:: DATA PROVIDED ::

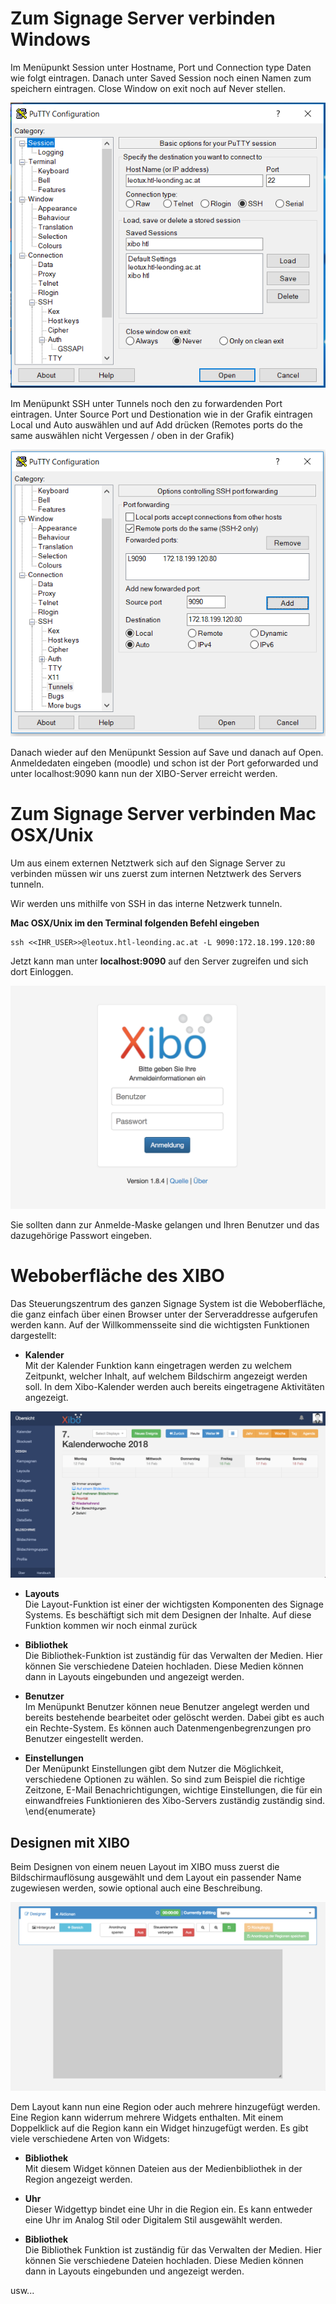 # Zum Signage Server verbinden Windows

Im Menüpunkt Session unter Hostname, Port und Connection type Daten wie folgt eintragen. Danach unter  Saved Session noch einen Namen zum speichern eintragen. Close Window on exit noch auf Never stellen.

![01_putty](./images\HowToXibo/01_putty.PNG)





Im Menüpunkt SSH unter Tunnels noch den zu forwardenden Port eintragen. Unter Source Port und Destionation wie in der Grafik eintragen Local und Auto auswählen und auf Add drücken (Remotes ports do the same auswählen nicht Vergessen / oben in der Grafik)

![04_putty](./images\HowToXibo/04_putty.PNG)





Danach wieder auf den Menüpunkt Session auf Save und danach auf Open. Anmeldedaten eingeben (moodle) und schon ist der Port geforwarded und unter localhost:9090 kann nun der XIBO-Server erreicht werden.
# Zum Signage Server verbinden Mac OSX/Unix

Um aus einem externen Netztwerk sich auf den Signage Server zu verbinden müssen wir uns zuerst zum internen Netztwerk des Servers tunneln.

Wir werden uns mithilfe von SSH in das interne Netzwerk tunneln.

<b>Mac OSX/Unix im den Terminal folgenden Befehl eingeben</b>

```
ssh <<IHR_USER>>@leotux.htl-leonding.ac.at -L 9090:172.18.199.120:80
```

Jetzt kann man unter <b>localhost:9090</b> auf den Server zugreifen und sich dort Einloggen.

![login](./images\HowToXibo/login.png)

Sie sollten dann zur Anmelde-Maske gelangen und Ihren Benutzer und das dazugehörige Passwort eingeben.

# Weboberfläche des XIBO
Das Steuerungszentrum des ganzen Signage System ist die Weboberfläche, die ganz einfach über einen Browser unter der Serveraddresse aufgerufen werden kann. Auf der Willkommensseite sind die wichtigsten Funktionen dargestellt:


* <b>Kalender</b><br>
Mit der Kalender Funktion kann eingetragen werden zu welchem Zeitpunkt, welcher Inhalt, auf welchem Bildschirm angezeigt werden soll. In dem Xibo-Kalender werden auch bereits eingetragene Aktivitäten angezeigt.

![](./images\HowToXibo/xibo-basics-calendar.png)


* <b>Layouts</b><br>
Die Layout-Funktion ist einer der wichtigsten Komponenten des Signage Systems. Es beschäftigt sich mit dem Designen der Inhalte. Auf diese Funktion kommen wir noch einmal zurück
	
* <b>Bibliothek</b><br>
Die Bibliothek-Funktion ist zuständig für das Verwalten der Medien. Hier können Sie verschiedene Dateien hochladen.  Diese Medien können dann in Layouts eingebunden und angezeigt werden.
	
* <b>Benutzer</b><br>
	Im Menüpunkt Benutzer können neue Benutzer angelegt werden und bereits bestehende bearbeitet oder gelöscht werden. Dabei gibt es auch ein Rechte-System. Es können auch Datenmengenbegrenzungen pro Benutzer eingestellt werden.
	
* <b>Einstellungen</b><br>
	Der Menüpunkt Einstellungen gibt dem Nutzer die Möglichkeit, verschiedene Optionen zu wählen. So sind zum Beispiel die richtige Zeitzone, E-Mail Benachrichtigungen, wichtige Einstellungen, die für ein einwandfreies Funktionieren des Xibo-Servers zuständig zuständig sind.
\end{enumerate}

## Designen mit XIBO
Beim Designen von einem neuen Layout im XIBO muss zuerst die Bildschirmauflösung ausgewählt und dem Layout ein passender Name zugewiesen werden, sowie optional auch eine Beschreibung. 

![](./images\HowToXibo/xibo-basics-designer.png)	

Dem Layout kann nun eine Region oder auch mehrere  hinzugefügt werden. Eine Region kann widerrum mehrere Widgets enthalten. Mit einem Doppelklick auf die Region kann ein Widget hinzugefügt werden. Es gibt viele verschiedene Arten von Widgets:

* <b>Bibliothek</b><br>
Mit diesem Widget können Dateien aus der Medienbibliothek in der Region angezeigt werden.
	
* <b>Uhr</b><br>
Dieser Widgettyp bindet eine Uhr in die Region ein. Es kann entweder eine Uhr im Analog Stil oder Digitalem Stil ausgewählt werden.
	
* <b>Bibliothek</b><br>
	Die Bibliothek Funktion ist zuständig für das Verwalten der Medien. Hier können Sie verschiedene Dateien hochladen.  Diese Medien können dann in Layouts eingebunden und angezeigt werden.

usw...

:::

Return, with no change at all, every line in the entries above from the line containing "Der Menüpunkt Einstellungen" through the line containing "Beim Designen von".

	Der Menüpunkt Einstellungen gibt dem Nutzer die Möglichkeit, verschiedene Optionen zu wählen. So sind zum Beispiel die richtige Zeitzone, E-Mail Benachrichtigungen, wichtige Einstellungen, die für ein einwandfreies Funktionieren des Xibo-Servers zuständig zuständig sind.
\end{enumerate}

## Designen mit XIBO
Beim Designen von einem neuen Layout im XIBO muss zuerst die Bildschirmauflösung ausgewählt und dem Layout ein passender Name zugewiesen werden, sowie optional auch eine Beschreibung. 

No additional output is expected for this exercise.